In case series, ICU transfers varied considerably from 3 of 80 patients (3.8%) to 2 of 11 patients (18.2%) (30, 31) (Supplement Table 2).
Symptom Resolution. One RCT (16) with some concerns of risk of bias found a 1.0- and 1.1-day reduction in fever and cough, but 2 others (15, 19) with some concerns or high risk of bias found no difference in fever or a composite of temperature 36.6 °C or less, Spo 2 more than 94% on room air, and disappearance of respiratory symptoms with hydroxychloroquine versus control.
Pulmonary Radiologic Assessment. Two RCTs (15, 16) with some concerns of risk of bias found less progression of pulmonary lesions on CT with hydroxychloroquine therapy, but the risk differences varied from –13.3% to –22.6% between studies (Table 1). One study (15) compared day 0 with day 3 CT scans, and the other (16) compared day 0 with day 6 CT scans. One of these RCTs (16) also found better pulmonary lesion improvements on CT with hydroxychloroquine versus control, with a risk difference of 25.8% on day 6, and the investigators reported that 61.3% of hydroxychloroquine recipients had more than 50% pneumonia resorption but did not specify the extent of improvement in the control group.

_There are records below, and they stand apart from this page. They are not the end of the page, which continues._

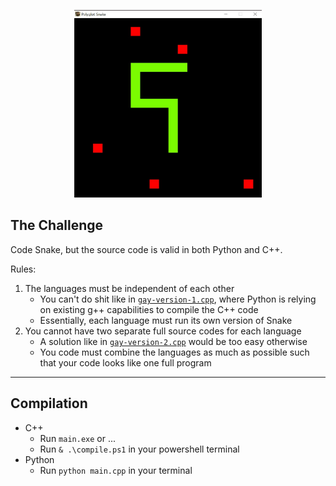 <p align="center">
  <img src="demo.jpg" width=300 height=300 />
</p>

## The Challenge
Code Snake, but the source code is valid in both Python and C++.  

Rules:
1. The languages must be independent of each other
   - You can't do shit like in [`gay-version-1.cpp`](https://github.com/WAP-Industries/Polyglot-Snake/blob/main/gay-version-1.cpp), where Python is relying on existing g++ capabilities to compile the C++ code
   - Essentially, each language must run its own version of Snake
2. You cannot have two separate full source codes for each language
   - A solution like in [`gay-version-2.cpp`](https://github.com/WAP-Industries/Polyglot-Snake/blob/main/gay-version-2.cpp) would be too easy otherwise
   - You code must combine the languages as much as possible such that your code looks like one full program 

---

## Compilation
- C++
    - Run `main.exe` or ...
    - Run `& .\compile.ps1` in your powershell terminal
- Python
    - Run `python main.cpp` in your terminal 

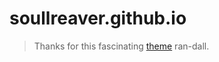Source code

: # soullreaver.github.io

> Thanks for this fascinating [theme](https://github.com/ran-dall/ello-jekyll) ran-dall.
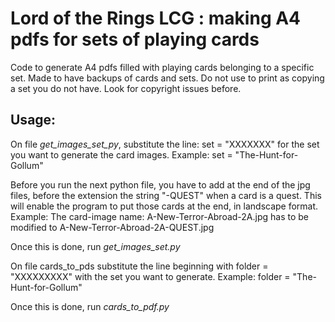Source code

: # Lord of the Rings LCG : making A4 pdfs for sets of playing cards

Code to generate A4 pdfs filled with playing cards belonging to a specific set.
Made to have backups of cards and sets.
Do not use to print as copying a set you do not have. Look for copyright issues before.

## Usage:

On file *get_images_set_py*, substitute the line:
set = "XXXXXXX" for the set you want to generate the card images. Example:
set = "The-Hunt-for-Gollum"

Before you run the next python file, you have to add at the end of the jpg files, before the extension the string "-QUEST" when a card is a quest.
This will enable the program to put those cards at the end, in landscape format.
Example:
The card-image name: A-New-Terror-Abroad-2A.jpg has to be modified to A-New-Terror-Abroad-2A-QUEST.jpg

Once this is done, run *get_images_set.py*

On file cards_to_pds substitute the line beginning with
folder = "XXXXXXXXX"
with the set you want to generate. Example:
folder = "The-Hunt-for-Gollum"

Once this is done, run *cards_to_pdf.py*
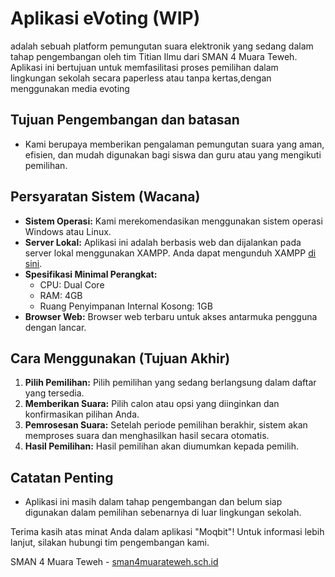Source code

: # Aplikasi eVoting (WIP)



adalah sebuah platform pemungutan suara elektronik yang sedang dalam tahap pengembangan oleh tim Titian Ilmu dari SMAN 4 Muara Teweh. Aplikasi ini bertujuan untuk memfasilitasi proses pemilihan dalam lingkungan sekolah secara
paperless atau tanpa kertas,dengan menggunakan media evoting

## Tujuan Pengembangan dan batasan

- Kami berupaya memberikan pengalaman pemungutan suara yang aman, efisien, dan mudah digunakan bagi siswa dan guru atau yang mengikuti pemilihan.

## Persyaratan Sistem (Wacana)

- **Sistem Operasi:** Kami merekomendasikan menggunakan sistem operasi Windows atau Linux.
- **Server Lokal:** Aplikasi ini adalah berbasis web dan dijalankan pada server lokal menggunakan XAMPP. Anda dapat mengunduh XAMPP [di sini](https://www.apachefriends.org/download.html).
- **Spesifikasi Minimal Perangkat:** 
  - CPU: Dual Core
  - RAM: 4GB
  - Ruang Penyimpanan Internal Kosong: 1GB
- **Browser Web:** Browser web terbaru untuk akses antarmuka pengguna dengan lancar.

## Cara Menggunakan (Tujuan Akhir)

1. **Pilih Pemilihan:** Pilih pemilihan yang sedang berlangsung dalam daftar yang tersedia.
2. **Memberikan Suara:** Pilih calon atau opsi yang diinginkan dan konfirmasikan pilihan Anda.
3. **Pemrosesan Suara:** Setelah periode pemilihan berakhir, sistem akan memproses suara dan menghasilkan hasil secara otomatis.
4. **Hasil Pemilihan:** Hasil pemilihan akan diumumkan kepada pemilih.

## Catatan Penting

- Aplikasi  ini masih dalam tahap pengembangan dan belum siap digunakan dalam pemilihan sebenarnya di luar lingkungan sekolah.

Terima kasih atas minat Anda dalam aplikasi "Moqbit"! Untuk informasi lebih lanjut, silakan hubungi tim pengembangan kami.

SMAN 4 Muara Teweh - [sman4muarateweh.sch.id](https://sman4muarateweh.sch.id)
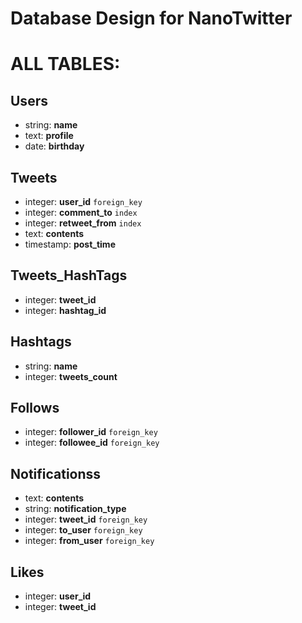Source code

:# Database Design for NanoTwitter

# ALL TABLES:

## Users
* string: **name**
* text: **profile**
* date: **birthday**

## Tweets
* integer: **user_id**         `foreign_key`
* integer: **comment_to**      `index` 
* integer: **retweet_from**    `index` 
* text: **contents**
* timestamp: **post_time**

## Tweets_HashTags
* integer: **tweet_id**
* integer: **hashtag_id**

## Hashtags
* string: **name**
* integer: **tweets_count**

## Follows
* integer: **follower_id**     `foreign_key`
* integer: **followee_id**     `foreign_key`

## Notificationss
* text: **contents**
* string: **notification_type**
* integer: **tweet_id**        `foreign_key`
* integer: **to_user**         `foreign_key`
* integer: **from_user**       `foreign_key`

## Likes
* integer: **user_id**
* integer: **tweet_id**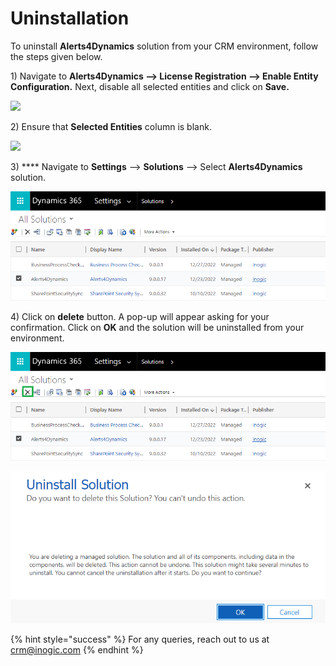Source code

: # Uninstallation

To uninstall **Alerts4Dynamics** solution from your CRM environment, follow the steps given below.&#x20;

1\) Navigate to **Alerts4Dynamics --> License Registration --> Enable Entity Configuration.** Next, disable all selected entities and click on **Save.**

![](../.gitbook/assets/Uninstall\_1.png)

2\) Ensure that **Selected Entities** column is blank.

![](<../.gitbook/assets/Uninstall\_2 (1).png>)

3\) **** Navigate to **Settings** --> **Solutions** --> Select **Alerts4Dynamics** solution.

![](<../.gitbook/assets/aa (2).png>)

4\) Click on **delete** button. A pop-up will appear asking for your confirmation. Click on **OK** and the solution will be uninstalled from your environment.

![](<../.gitbook/assets/bb (1).png>)

![](../.gitbook/assets/h.png)

{% hint style="success" %}
For any queries, reach out to us at [crm@inogic.com](mailto:crm@inogic.com)
{% endhint %}
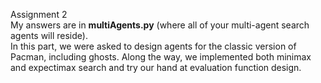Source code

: Assignment 2 <br />
My answers are in **multiAgents.py** (where all of your multi-agent search agents will reside). <br />
In this part, we were asked to design agents for the classic version of Pacman, including ghosts.
Along the way, we implemented both minimax and expectimax search and try our
hand at evaluation function design.
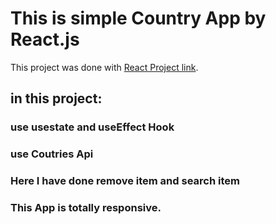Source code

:# This is simple Country  App by React.js

This project was done with [ React Project link](https://simple-countries-app777.netlify.app/).

## in this project:
### use usestate and useEffect Hook
### use Coutries Api
### Here I have done remove item and search item
### This App is totally responsive.



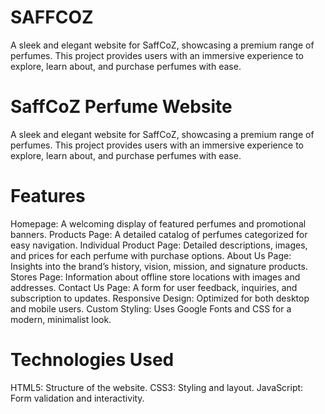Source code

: # SAFFCOZ
A sleek and elegant website for SaffCoZ, showcasing a premium range of perfumes. This project provides users with an immersive experience to explore, learn about, and purchase perfumes with ease.


# SaffCoZ Perfume Website
A sleek and elegant website for SaffCoZ, showcasing a premium range of perfumes. This project provides users with an immersive experience to explore, learn about, and purchase perfumes with ease.

# Features
Homepage: A welcoming display of featured perfumes and promotional banners.
Products Page: A detailed catalog of perfumes categorized for easy navigation.
Individual Product Page: Detailed descriptions, images, and prices for each perfume with purchase options.
About Us Page: Insights into the brand’s history, vision, mission, and signature products.
Stores Page: Information about offline store locations with images and addresses.
Contact Us Page: A form for user feedback, inquiries, and subscription to updates.
Responsive Design: Optimized for both desktop and mobile users.
Custom Styling: Uses Google Fonts and CSS for a modern, minimalist look.

# Technologies Used
HTML5: Structure of the website.
CSS3: Styling and layout.
JavaScript: Form validation and interactivity.
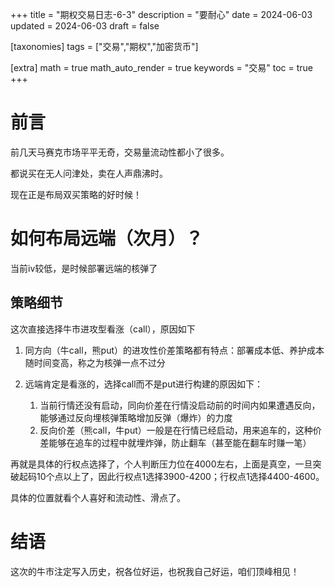 +++
title = "期权交易日志-6-3"
description = "要耐心"
date = 2024-06-03
updated = 2024-06-03
draft = false

[taxonomies]
tags = ["交易","期权","加密货币"]

[extra]
math = true
math_auto_render = true
keywords = "交易"
toc = true
+++

# 前言

前几天马赛克市场平平无奇，交易量流动性都小了很多。

都说买在无人问津处，卖在人声鼎沸时。

现在正是布局双买策略的好时候！

# 如何布局远端（次月）？

当前iv较低，是时候部署远端的核弹了

## 策略细节

这次直接选择牛市进攻型看涨（call），原因如下

1. 同方向（牛call，熊put）的进攻性价差策略都有特点：部署成本低、养护成本随时间变高，称之为核弹一点不过分

2. 远端肯定是看涨的，选择call而不是put进行构建的原因如下：
   1. 当前行情还没有启动，同向价差在行情没启动前的时间内如果遭遇反向，能够通过反向埋核弹策略增加反弹（爆炸）的力度
   2. 反向价差（熊call，牛put）一般是在行情已经启动，用来追车的，这种价差能够在追车的过程中就埋炸弹，防止翻车（甚至能在翻车时赚一笔）

再就是具体的行权点选择了，个人判断压力位在4000左右，上面是真空，一旦突破起码10个点以上了，因此行权点1选择3900-4200；行权点1选择4400-4600。

具体的位置就看个人喜好和流动性、滑点了。

# 结语

这次的牛市注定写入历史，祝各位好运，也祝我自己好运，咱们顶峰相见！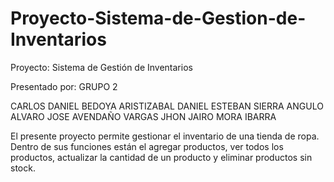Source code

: # Proyecto-Sistema-de-Gestion-de-Inventarios
Proyecto: Sistema de Gestión de Inventarios

Presentado por: GRUPO 2

CARLOS DANIEL BEDOYA ARISTIZABAL
DANIEL ESTEBAN SIERRA ANGULO
ALVARO JOSE AVENDAÑO VARGAS
JHON JAIRO MORA IBARRA

El presente proyecto permite gestionar el inventario de una tienda de ropa. Dentro de sus funciones están el agregar productos, ver todos los productos, actualizar la cantidad de un producto y eliminar productos sin stock.
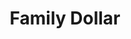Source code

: ---
title: "Family Dollar"
url: /louisville/family-dollar-taylor-boulevard-2/
shop: variety store
---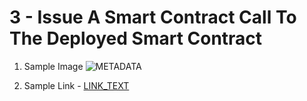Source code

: # 3 - Issue A Smart Contract Call To The Deployed Smart Contract

1. Sample Image
![METADATA](./URL)

2. Sample Link - [LINK_TEXT](URL)
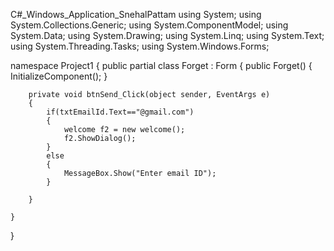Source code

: C#_Windows_Application_SnehalPattam
using System;
using System.Collections.Generic;
using System.ComponentModel;
using System.Data;
using System.Drawing;
using System.Linq;
using System.Text;
using System.Threading.Tasks;
using System.Windows.Forms;

namespace Project1
{
    public partial class Forget : Form
    {
        public Forget()
        {
            InitializeComponent();
        }

        private void btnSend_Click(object sender, EventArgs e)
        {
            if(txtEmailId.Text=="@gmail.com")
            {
                welcome f2 = new welcome();
                f2.ShowDialog();
            }
            else
            {
                MessageBox.Show("Enter email ID");
            }
            
        }

    }
}
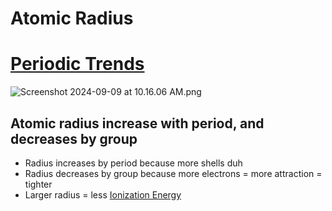 # Atomic Radius 
# [Periodic Trends](./../periodic-trends/)
![Screenshot 2024-09-09 at 10.16.06 AM.png](./../screenshot-2024-09-09-at-10.16.06-am.png/)

## Atomic radius increase with period, and decreases by group
- Radius increases by period because more shells duh
- Radius decreases by group because more electrons = more attraction = tighter
- Larger radius = less [Ionization Energy](./../ionization-energy/)
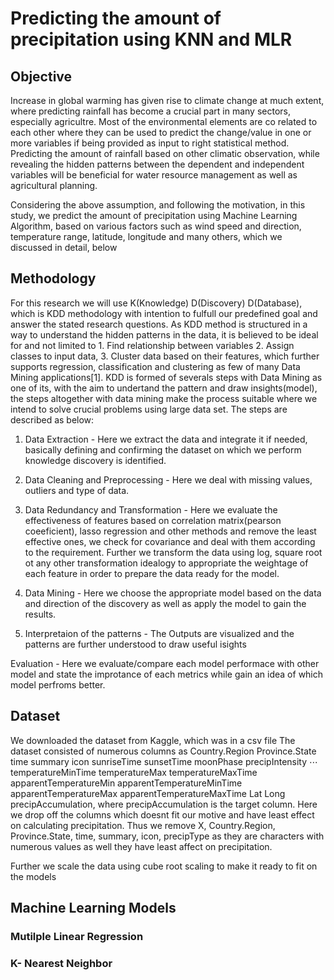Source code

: # Predicting the amount of precipitation using KNN and MLR

## Objective

Increase in global warming has given rise to climate change at much extent, where predicting rainfall has become a crucial part in many sectors, especially agricultre. Most of the environmental elements are co related to each other where they can be used to predict the change/value in one or more variables if being provided as input to right statistical method. Predicting the amount of rainfall based on other climatic observation, while revealing the hidden patterns between the dependent and independent variables will be beneficial for water resource management as well as agricultural planning.

Considering the above assumption, and following the motivation, in this study, we predict the amount of precipitation using Machine Learning Algorithm, based on various factors such as wind speed and direction, temperature range, latitude, longitude and many others, which we discussed in detail, below

## Methodology

For this research we will use K(Knowledge) D(Discovery) D(Database), which is KDD methodology with intention to fulfull our predefined goal and answer the stated research questions. As KDD method is structured in a way to understand the hidden patterns in the data, it is believed to be ideal for and not limited to 1. Find relationship between variables 2. Assign classes to input data, 3. Cluster data based on their features, which further supports regression, classification and clustering as few of many Data Mining applications[1]. KDD is formed of severals steps with Data Mining as one of its, with the aim to undertand the pattern and draw insights(model), the steps altogether with data mining make the process suitable where we intend to solve crucial problems using large data set. The steps are described as below:

1. Data Extraction - Here we extract the data and integrate it if needed, basically defining and confirming the dataset on which we perform knowledge discovery is identified.

2. Data Cleaning and Preprocessing - Here we deal with missing values, outliers and type of data.

3. Data Redundancy and Transformation - Here we evaluate the effectiveness of features based on correlation matrix(pearson coeeficient), lasso regression and other methods and remove the least effective ones, we check for covariance and deal with them according to the requirement. Further we transform the data using log, square root ot any other transformation idealogy to appropriate the weightage of each feature in order to prepare the data ready for the model.

4. Data Mining - Here we choose the appropriate model based on the data and direction of the discovery as well as apply the model to gain the results.

5. Interpretaion of the patterns - The Outputs are visualized and the patterns are further understood to draw useful isights

Evaluation - Here we evaluate/compare each model performace with other model and state the improtance of each metrics while gain an idea of which model perfroms better.

## Dataset

We downloaded the dataset from Kaggle, which was in a csv file
The dataset consisted of numerous columns as Country.Region	Province.State	time	summary	icon	sunriseTime	sunsetTime	moonPhase	precipIntensity	⋯	temperatureMinTime	temperatureMax	temperatureMaxTime	apparentTemperatureMin	apparentTemperatureMinTime	apparentTemperatureMax	apparentTemperatureMaxTime	Lat	Long	precipAccumulation, where precipAccumulation is the target column.
Here we drop off the columns which doesnt fit our motive and have least effect on calculating precipitation.
Thus we remove X, Country.Region, Province.State, time, summary, icon, precipType as they are characters with numerous values as well they have least affect on precipitation.

Further we scale the data using cube root scaling to make it ready to fit on the models

## Machine Learning Models

### Mutilple Linear Regression
### K- Nearest Neighbor



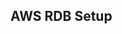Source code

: ## AWS RDB Setup

[1]:http://docs.aws.amazon.com/AmazonRDS/latest/UserGuide/CHAP_SettingUp.html 
[2]:http://docs.aws.amazon.com/AmazonRDS/latest/UserGuide/CHAP_GettingStarted.CreatingConnecting.PostgreSQL.html
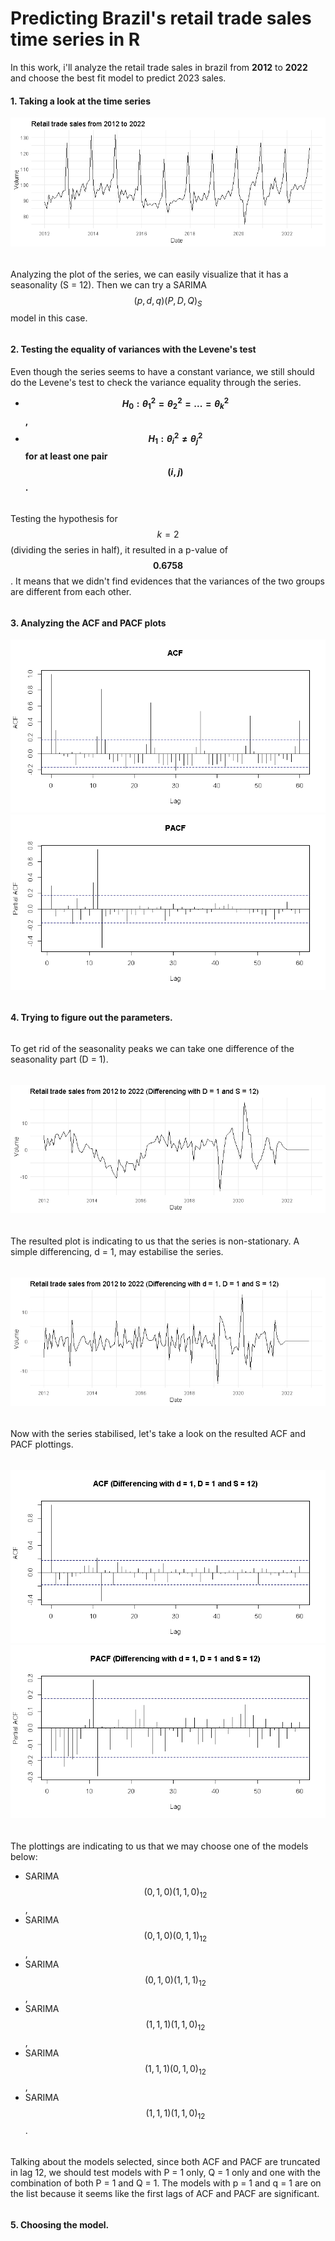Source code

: # Predicting Brazil's retail trade sales time series in R
In this work, i'll analyze the retail trade sales in brazil from **2012** to **2022** and choose the best fit model to predict 2023 sales.
####
#### 1. Taking a look at the time series
![alt text](images/image1.jpeg)
######
Analyzing the plot of the series, we can easily visualize that it has a seasonality (S = 12). Then we can try a SARIMA $$(p,d,q)(P,D,Q)_{S}$$ model in this case.
######
#### 2. Testing the equality of variances with the Levene's test
Even though the series seems to have a constant variance, we still should do the Levene's test to check the variance equality through the series.
- **$$H_{0}: \theta_{1}^{2}=\theta_{2}^{2}=...=\theta_{k}^{2}$$,**
- **$$H_{1}: \theta_{i}^{2}\neq\theta_{j}^{2}$$ for at least one pair $$(i,j)$$.**
######
Testing the hypothesis for $$k=2$$ (dividing the series in half), it resulted in a p-value of **$$0.6758$$**. It means that we didn't find evidences that the variances of the two groups are different from each other.
######
#### 3. Analyzing the ACF and PACF plots
![alt text](images/image2.jpeg)
![alt text](images/image3.jpeg)
######
#### 4. Trying to figure out the parameters.
######
To get rid of the seasonality peaks we can take one difference of the seasonality part (D = 1).
######
![alt text](images/image4.jpeg)
######
The resulted plot is indicating to us that the series is non-stationary. A simple differencing, d = 1, may estabilise the series.
######
![alt text](images/image5.jpeg)
######
Now with the series stabilised, let's take a look on the resulted ACF and PACF plottings.
######
![alt text](images/image6.jpeg)
![alt text](images/image7.jpeg)
######
The plottings are indicating to us that we may choose one of the models below:
- SARIMA $$(0,1,0)(1,1,0)_{12}$$,
- SARIMA $$(0,1,0)(0,1,1)_{12}$$,
- SARIMA $$(0,1,0)(1,1,1)_{12}$$,
- SARIMA $$(1,1,1)(1,1,0)_{12}$$,
- SARIMA $$(1,1,1)(0,1,0)_{12}$$,
- SARIMA $$(1,1,1)(1,1,0)_{12}$$.
######
Talking about the models selected, since both ACF and PACF are truncated in lag 12, we should test models with P = 1 only, Q = 1 only and one with the combination of both P = 1 and Q = 1. The models with p = 1 and q = 1 are on the list because it seems like the first lags of ACF and PACF are significant.
######
#### 5. Choosing the model.
######
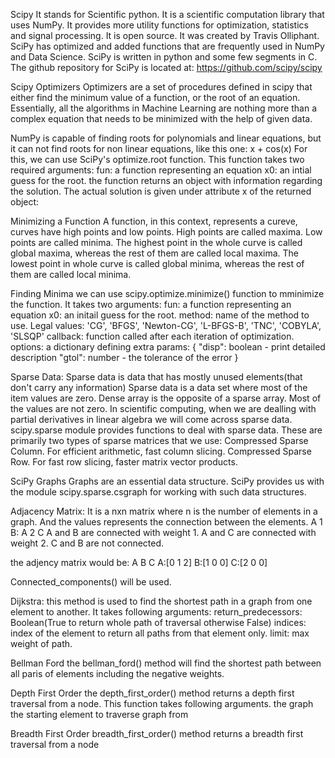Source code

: Scipy 
It stands for Scientific python. It is a scientific computation library that uses NumPy. It provides more utility functions for optimization, statistics and signal processing. It is open source. It was created by Travis Olliphant.
SciPy has optimized and added functions that are frequently used in NumPy and Data Science. SciPy is written in python and some few segments in C. The github repository for SciPy is located at: https://github.com/scipy/scipy 


 Scipy Optimizers
 Optimizers are a set of procedures defined in scipy that either find the minimum value of a function, or the root of an equation. Essentially, all the algorithms in Machine Learning are nothing more than a complex equation that needs to be minimized with the help of given data.

 NumPy is capable of finding roots for polynomials and linear equations, but it can not find roots for non linear equations, like this one:
 x + cos(x)
 For this, we can use SciPy's optimize.root function. This function takes two required arguments:
 fun: a function representing an equation
 x0: an intial guess for the root.
 the function returns an object with information regarding the solution. The actual solution is given under attribute x of the returned object:

 Minimizing a Function
 A function, in this context, represents a cureve, curves have high points and low points. High points are called maxima. Low points are called minima. The highest point in the whole curve is called global maxima, whereas the rest of them are called local maxima. The lowest point in whole curve is called global minima, whereas the rest of them are called local minima.

Finding Minima
we can use scipy.optimize.minimize() function to mminimize the function. It takes two arguments:
fun: a function representing an equation
x0: an initail guess for the root.
method: name of the method to use. Legal values:
'CG', 'BFGS', 'Newton-CG', 'L-BFGS-B', 'TNC', 'COBYLA', 'SLSQP'
callback: function called after each iteration of optimization.
options: a dictionary defining extra params:
 {
    "disp": boolean - print detailed description
    "gtol": number - the tolerance of the error
     }

Sparse Data:
Sparse data is data that has mostly unused elements(that don't carry any information)
Sparse data is a data set where most of the item values are zero. Dense array is the opposite of a sparse array. Most of the values are not zero. In scientific computing, when we are dealling with partial derivatives in linear algebra we will come across sparse data.
scipy.sparse module provides functions to deal with sparse data. These are primarily two types of sparse matrices that we use:
Compressed Sparse Column. For efficient arithmetic, fast column slicing.
Compressed Sparse Row. For fast row slicing, faster matrix vector products.

SciPy Graphs
Graphs are an essential data structure. SciPy provides us with the module scipy.sparse.csgraph for working with such data structures.

Adjacency Matrix:
It is a nxn matrix where n is the number of elements in a graph. And the values represents the connection between the elements.   A 1 B: A 2 C
A and B are connected with weight 1. 
A and C are connected with weight 2.
C and B are not connected.

the adjency matrix would be:
    A B C
 A:[0 1 2]
 B:[1 0 0]
 C:[2 0 0] 

 Connected_components() will be used.

 Dijkstra:
 this method is used to find the shortest path in a graph from one element to another. It takes following arguments:
 return_predecessors: Boolean(True to return whole path of traversal otherwise False)
 indices: index of the element to return all paths from that element only.
 limit: max weight of path.

 Bellman Ford
 the bellman_ford() method will find the shortest path between all paris of elements including the negative weights.

 Depth First Order
 the depth_first_order() method returns a depth first traversal from a node. This function takes following arguments.
 the graph
 the starting element to traverse graph from

 Breadth First Order
 breadth_first_order() method returns a breadth first traversal from a node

Upper Respiratory Virologic Clearance. The 2 RCTs with some concerns or high risk of bias (15, 19) found no differences in virologic clearance between hydroxychloroquine and control. The cohort study with critical risk of bias (20) found large increases in virologic clearance for hydroxychloroquine versus control on day 6, whereas another study with serious risk of bias (26) found large decreases in virologic clearance on day 14.
In case series, virologic clearance in patients on hydroxychloroquine varied considerably, from 2 of 10 (20%) to 1017 of 1061 (96%) patients (31, 33) (Supplement Table 2).
Strength of Evidence. The strength of evidence for all efficacy end points comparing hydroxychloroquine versus control was insufficient, except for progression of pulmonary lesions, for which it was low.
Chloroquine
An RCT (17, 18) from Brazil (81 patients) with high risk of bias directly compared high-dose (total dose, 12 g) with low-dose (total dose, 2.7 g) therapy, and the cohort study (28) from China (373 patients) with critical risk of bias compared chloroquine in either a higher (500 mg twice daily) or lower dose (500 mg once daily) with control for 10 days (Table 2).
The RCT (17, 18) only included 62 of 81 patients (77%) with confirmed COVID-19. They found a concerning increase in death, ICU admission, and need for mechanical ventilation, with no effect on virologic clearance, with high-dose versus low-dose chloroquine. The trial was stopped early, without statistically significant findings. A cohort study (28) found a slight reduction in time to body temperature normalization and a modest increase in virologic clearance at day 14 with chloroquine therapy versus control.
The strength of evidence for all end points was deemed insufficient.
Evidence Regarding Benefit or Harms of Prophylaxis
We found no studies that directly addressed these questions.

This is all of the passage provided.